== Segment start ==

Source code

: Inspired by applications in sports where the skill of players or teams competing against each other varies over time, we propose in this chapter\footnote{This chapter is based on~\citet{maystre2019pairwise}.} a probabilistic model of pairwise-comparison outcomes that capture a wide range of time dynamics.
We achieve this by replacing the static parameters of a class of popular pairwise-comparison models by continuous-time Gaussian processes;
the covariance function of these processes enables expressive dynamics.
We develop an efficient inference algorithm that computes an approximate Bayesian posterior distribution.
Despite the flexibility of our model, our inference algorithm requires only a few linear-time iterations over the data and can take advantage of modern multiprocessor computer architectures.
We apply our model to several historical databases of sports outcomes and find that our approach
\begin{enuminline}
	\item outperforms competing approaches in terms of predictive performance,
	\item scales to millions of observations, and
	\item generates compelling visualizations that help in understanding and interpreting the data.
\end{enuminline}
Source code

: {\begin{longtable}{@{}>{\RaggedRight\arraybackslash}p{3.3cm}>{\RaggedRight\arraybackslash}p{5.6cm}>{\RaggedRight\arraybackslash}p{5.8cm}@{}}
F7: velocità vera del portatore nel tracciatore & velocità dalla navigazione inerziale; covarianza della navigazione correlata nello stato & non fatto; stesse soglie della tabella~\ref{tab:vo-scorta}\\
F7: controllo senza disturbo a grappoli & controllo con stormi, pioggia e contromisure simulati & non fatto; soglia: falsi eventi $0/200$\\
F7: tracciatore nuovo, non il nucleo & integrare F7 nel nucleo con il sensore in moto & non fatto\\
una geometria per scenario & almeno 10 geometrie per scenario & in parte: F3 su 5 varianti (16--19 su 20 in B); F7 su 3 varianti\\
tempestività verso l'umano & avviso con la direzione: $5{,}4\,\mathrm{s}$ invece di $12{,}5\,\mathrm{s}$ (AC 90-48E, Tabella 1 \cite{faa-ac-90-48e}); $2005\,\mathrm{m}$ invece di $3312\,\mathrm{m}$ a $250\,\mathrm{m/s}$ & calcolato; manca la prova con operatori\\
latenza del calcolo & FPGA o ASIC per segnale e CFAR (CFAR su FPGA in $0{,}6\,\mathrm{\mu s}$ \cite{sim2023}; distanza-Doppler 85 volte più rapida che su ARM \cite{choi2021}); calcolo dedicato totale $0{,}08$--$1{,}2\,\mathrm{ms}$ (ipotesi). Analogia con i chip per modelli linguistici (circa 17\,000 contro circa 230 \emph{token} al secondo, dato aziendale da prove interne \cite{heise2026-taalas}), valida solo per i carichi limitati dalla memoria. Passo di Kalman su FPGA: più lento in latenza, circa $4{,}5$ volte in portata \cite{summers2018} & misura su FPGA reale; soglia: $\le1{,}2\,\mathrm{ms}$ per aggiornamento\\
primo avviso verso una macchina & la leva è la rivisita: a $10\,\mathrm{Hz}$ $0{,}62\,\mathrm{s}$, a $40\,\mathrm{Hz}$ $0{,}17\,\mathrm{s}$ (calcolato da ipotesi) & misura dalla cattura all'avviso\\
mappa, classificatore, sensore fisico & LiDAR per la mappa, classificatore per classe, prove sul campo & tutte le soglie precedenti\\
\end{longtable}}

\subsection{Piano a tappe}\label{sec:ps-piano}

== Segment end ==

Nothing outside this range should appear: the lines from the start of the listing through the line with "We develop an", each reproduced exactly, both ends included.

> **Response to this task**
Source code

: Inspired by applications in sports where the skill of players or teams competing against each other varies over time, we propose in this chapter\footnote{This chapter is based on~\citet{maystre2019pairwise}.} a probabilistic model of pairwise-comparison outcomes that capture a wide range of time dynamics.
We achieve this by replacing the static parameters of a class of popular pairwise-comparison models by continuous-time Gaussian processes;
the covariance function of these processes enables expressive dynamics.
We develop an efficient inference algorithm that computes an approximate Bayesian posterior distribution.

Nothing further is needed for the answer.